[ACTION ITEM] Your job with the data below: print everything from the line that holds "l'article L. 5421-2 du même code." down to the line that holds "- Décret n°2016-1567 du 21 novembre 2016 - art. 5", ends included, exactly, and nothing else.

[DATASET EXCERPTS]

---

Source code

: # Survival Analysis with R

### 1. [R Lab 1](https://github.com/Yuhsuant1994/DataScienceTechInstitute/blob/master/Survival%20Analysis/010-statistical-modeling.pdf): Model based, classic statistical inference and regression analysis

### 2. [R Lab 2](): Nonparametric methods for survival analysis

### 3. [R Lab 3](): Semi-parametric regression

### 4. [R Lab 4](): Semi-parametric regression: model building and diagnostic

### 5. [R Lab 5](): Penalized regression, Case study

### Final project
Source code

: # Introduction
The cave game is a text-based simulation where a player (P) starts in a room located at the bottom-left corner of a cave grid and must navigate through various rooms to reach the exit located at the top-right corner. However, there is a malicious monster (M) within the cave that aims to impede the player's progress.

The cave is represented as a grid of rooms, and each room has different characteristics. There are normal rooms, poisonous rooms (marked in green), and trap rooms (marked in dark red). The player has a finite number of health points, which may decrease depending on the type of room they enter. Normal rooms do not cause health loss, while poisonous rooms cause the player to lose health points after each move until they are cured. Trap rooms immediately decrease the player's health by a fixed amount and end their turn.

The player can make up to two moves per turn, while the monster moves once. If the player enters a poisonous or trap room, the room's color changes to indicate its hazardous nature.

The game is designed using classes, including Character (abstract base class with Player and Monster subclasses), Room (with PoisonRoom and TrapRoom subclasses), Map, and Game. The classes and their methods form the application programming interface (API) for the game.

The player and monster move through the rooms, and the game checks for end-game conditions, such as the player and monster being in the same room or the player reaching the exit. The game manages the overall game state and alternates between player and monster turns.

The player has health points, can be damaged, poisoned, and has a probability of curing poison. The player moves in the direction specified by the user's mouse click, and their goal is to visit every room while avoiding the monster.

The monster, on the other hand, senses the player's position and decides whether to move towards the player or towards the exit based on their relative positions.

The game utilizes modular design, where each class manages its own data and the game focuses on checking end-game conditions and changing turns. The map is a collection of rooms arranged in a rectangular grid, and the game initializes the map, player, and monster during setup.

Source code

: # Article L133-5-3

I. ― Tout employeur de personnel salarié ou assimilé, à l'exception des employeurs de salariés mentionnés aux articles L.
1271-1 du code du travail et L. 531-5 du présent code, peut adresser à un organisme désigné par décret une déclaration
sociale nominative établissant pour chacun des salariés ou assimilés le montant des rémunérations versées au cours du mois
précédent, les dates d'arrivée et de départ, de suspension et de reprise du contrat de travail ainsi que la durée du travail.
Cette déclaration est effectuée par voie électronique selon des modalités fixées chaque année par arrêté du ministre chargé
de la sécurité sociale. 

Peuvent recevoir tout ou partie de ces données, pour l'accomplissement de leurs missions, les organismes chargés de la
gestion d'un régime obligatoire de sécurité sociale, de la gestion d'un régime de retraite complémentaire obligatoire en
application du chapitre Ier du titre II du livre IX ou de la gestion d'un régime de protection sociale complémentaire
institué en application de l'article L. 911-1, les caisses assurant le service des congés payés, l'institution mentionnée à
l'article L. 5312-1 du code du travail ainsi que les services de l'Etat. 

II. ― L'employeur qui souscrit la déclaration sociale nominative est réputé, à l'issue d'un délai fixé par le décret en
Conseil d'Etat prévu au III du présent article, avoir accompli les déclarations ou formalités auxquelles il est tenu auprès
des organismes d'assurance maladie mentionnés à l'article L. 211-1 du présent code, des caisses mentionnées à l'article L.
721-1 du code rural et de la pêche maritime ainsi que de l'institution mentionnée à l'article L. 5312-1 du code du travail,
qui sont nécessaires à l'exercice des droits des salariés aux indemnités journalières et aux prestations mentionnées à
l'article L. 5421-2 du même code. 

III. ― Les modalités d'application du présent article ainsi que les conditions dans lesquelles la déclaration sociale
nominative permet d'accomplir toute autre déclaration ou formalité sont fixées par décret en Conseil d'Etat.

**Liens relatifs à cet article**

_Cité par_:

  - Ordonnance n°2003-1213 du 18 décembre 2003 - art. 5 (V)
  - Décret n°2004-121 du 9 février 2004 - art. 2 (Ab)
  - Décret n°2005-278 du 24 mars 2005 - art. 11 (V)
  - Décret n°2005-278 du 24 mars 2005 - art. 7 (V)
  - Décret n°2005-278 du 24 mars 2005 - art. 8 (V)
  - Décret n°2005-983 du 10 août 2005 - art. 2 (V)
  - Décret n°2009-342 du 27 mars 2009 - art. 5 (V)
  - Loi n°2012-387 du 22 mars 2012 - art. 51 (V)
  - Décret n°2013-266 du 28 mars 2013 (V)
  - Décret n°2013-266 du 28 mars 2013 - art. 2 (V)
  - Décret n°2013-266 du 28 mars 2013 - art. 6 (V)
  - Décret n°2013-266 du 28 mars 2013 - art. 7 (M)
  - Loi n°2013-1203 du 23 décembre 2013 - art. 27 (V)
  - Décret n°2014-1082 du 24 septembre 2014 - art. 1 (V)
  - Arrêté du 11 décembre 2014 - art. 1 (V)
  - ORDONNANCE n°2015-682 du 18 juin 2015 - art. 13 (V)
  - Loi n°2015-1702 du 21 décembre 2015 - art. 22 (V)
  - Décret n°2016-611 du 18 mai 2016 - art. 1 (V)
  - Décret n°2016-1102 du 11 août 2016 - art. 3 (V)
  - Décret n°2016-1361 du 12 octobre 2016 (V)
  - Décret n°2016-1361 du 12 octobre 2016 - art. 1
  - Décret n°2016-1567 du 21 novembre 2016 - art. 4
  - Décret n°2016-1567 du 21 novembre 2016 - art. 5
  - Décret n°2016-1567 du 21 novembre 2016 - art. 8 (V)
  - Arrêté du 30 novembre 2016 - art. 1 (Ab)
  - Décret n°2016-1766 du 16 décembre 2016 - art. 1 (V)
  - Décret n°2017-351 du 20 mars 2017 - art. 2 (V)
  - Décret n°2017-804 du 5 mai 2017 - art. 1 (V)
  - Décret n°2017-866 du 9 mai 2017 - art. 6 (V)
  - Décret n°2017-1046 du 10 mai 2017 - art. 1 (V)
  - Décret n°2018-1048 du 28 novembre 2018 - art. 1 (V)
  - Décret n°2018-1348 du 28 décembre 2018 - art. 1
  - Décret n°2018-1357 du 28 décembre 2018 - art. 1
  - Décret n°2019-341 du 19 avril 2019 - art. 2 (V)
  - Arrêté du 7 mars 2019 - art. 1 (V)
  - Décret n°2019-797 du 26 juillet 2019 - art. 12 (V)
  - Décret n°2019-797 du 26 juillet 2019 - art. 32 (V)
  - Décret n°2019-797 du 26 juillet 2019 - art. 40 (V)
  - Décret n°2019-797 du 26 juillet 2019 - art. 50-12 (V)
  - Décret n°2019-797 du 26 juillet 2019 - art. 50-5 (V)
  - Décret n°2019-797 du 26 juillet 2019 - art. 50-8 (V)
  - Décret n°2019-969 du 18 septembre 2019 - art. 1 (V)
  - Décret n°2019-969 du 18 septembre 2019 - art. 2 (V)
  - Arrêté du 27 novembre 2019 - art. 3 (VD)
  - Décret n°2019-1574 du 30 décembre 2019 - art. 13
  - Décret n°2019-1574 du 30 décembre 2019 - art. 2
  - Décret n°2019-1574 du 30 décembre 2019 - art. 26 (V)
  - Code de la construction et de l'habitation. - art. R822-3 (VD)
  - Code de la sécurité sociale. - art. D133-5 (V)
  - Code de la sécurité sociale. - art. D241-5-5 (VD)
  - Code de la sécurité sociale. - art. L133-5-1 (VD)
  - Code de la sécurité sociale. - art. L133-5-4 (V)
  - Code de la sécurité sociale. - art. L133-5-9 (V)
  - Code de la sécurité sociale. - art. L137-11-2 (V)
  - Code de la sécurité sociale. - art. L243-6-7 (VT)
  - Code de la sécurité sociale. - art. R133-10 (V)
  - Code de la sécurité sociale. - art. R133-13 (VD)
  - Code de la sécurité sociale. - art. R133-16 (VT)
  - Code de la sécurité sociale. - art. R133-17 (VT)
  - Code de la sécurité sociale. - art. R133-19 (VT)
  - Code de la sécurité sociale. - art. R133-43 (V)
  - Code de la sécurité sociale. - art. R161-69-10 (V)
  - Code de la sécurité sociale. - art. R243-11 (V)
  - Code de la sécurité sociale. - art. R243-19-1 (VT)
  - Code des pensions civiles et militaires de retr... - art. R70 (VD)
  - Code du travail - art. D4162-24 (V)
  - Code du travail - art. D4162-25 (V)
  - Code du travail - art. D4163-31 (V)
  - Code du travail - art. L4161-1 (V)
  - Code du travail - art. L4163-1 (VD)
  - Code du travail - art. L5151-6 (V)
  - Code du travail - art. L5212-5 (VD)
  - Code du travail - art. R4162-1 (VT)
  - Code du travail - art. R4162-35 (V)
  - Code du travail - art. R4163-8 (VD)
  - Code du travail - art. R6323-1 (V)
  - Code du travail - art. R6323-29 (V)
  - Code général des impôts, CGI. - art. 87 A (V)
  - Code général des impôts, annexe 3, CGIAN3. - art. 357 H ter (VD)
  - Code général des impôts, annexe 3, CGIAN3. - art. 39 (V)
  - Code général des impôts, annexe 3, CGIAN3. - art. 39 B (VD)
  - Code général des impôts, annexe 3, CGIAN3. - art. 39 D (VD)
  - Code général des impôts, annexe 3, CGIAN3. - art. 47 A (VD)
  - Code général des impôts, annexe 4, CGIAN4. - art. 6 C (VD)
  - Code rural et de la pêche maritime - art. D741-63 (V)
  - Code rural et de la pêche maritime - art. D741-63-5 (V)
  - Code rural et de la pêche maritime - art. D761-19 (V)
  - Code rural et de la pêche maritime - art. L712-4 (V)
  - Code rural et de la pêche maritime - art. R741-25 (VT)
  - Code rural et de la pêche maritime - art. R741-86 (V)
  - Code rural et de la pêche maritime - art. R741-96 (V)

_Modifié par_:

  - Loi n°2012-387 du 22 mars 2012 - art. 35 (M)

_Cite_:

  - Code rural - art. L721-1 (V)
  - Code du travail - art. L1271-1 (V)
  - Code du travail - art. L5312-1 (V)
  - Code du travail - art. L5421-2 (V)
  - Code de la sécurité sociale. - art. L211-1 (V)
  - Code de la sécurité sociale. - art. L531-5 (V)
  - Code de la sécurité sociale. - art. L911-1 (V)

---

[ANSWER SECTION]
l'article L. 5421-2 du même code. 

III. ― Les modalités d'application du présent article ainsi que les conditions dans lesquelles la déclaration sociale
nominative permet d'accomplir toute autre déclaration ou formalité sont fixées par décret en Conseil d'Etat.

**Liens relatifs à cet article**

_Cité par_:

  - Ordonnance n°2003-1213 du 18 décembre 2003 - art. 5 (V)
  - Décret n°2004-121 du 9 février 2004 - art. 2 (Ab)
  - Décret n°2005-278 du 24 mars 2005 - art. 11 (V)
  - Décret n°2005-278 du 24 mars 2005 - art. 7 (V)
  - Décret n°2005-278 du 24 mars 2005 - art. 8 (V)
  - Décret n°2005-983 du 10 août 2005 - art. 2 (V)
  - Décret n°2009-342 du 27 mars 2009 - art. 5 (V)
  - Loi n°2012-387 du 22 mars 2012 - art. 51 (V)
  - Décret n°2013-266 du 28 mars 2013 (V)
  - Décret n°2013-266 du 28 mars 2013 - art. 2 (V)
  - Décret n°2013-266 du 28 mars 2013 - art. 6 (V)
  - Décret n°2013-266 du 28 mars 2013 - art. 7 (M)
  - Loi n°2013-1203 du 23 décembre 2013 - art. 27 (V)
  - Décret n°2014-1082 du 24 septembre 2014 - art. 1 (V)
  - Arrêté du 11 décembre 2014 - art. 1 (V)
  - ORDONNANCE n°2015-682 du 18 juin 2015 - art. 13 (V)
  - Loi n°2015-1702 du 21 décembre 2015 - art. 22 (V)
  - Décret n°2016-611 du 18 mai 2016 - art. 1 (V)
  - Décret n°2016-1102 du 11 août 2016 - art. 3 (V)
  - Décret n°2016-1361 du 12 octobre 2016 (V)
  - Décret n°2016-1361 du 12 octobre 2016 - art. 1
  - Décret n°2016-1567 du 21 novembre 2016 - art. 4
  - Décret n°2016-1567 du 21 novembre 2016 - art. 5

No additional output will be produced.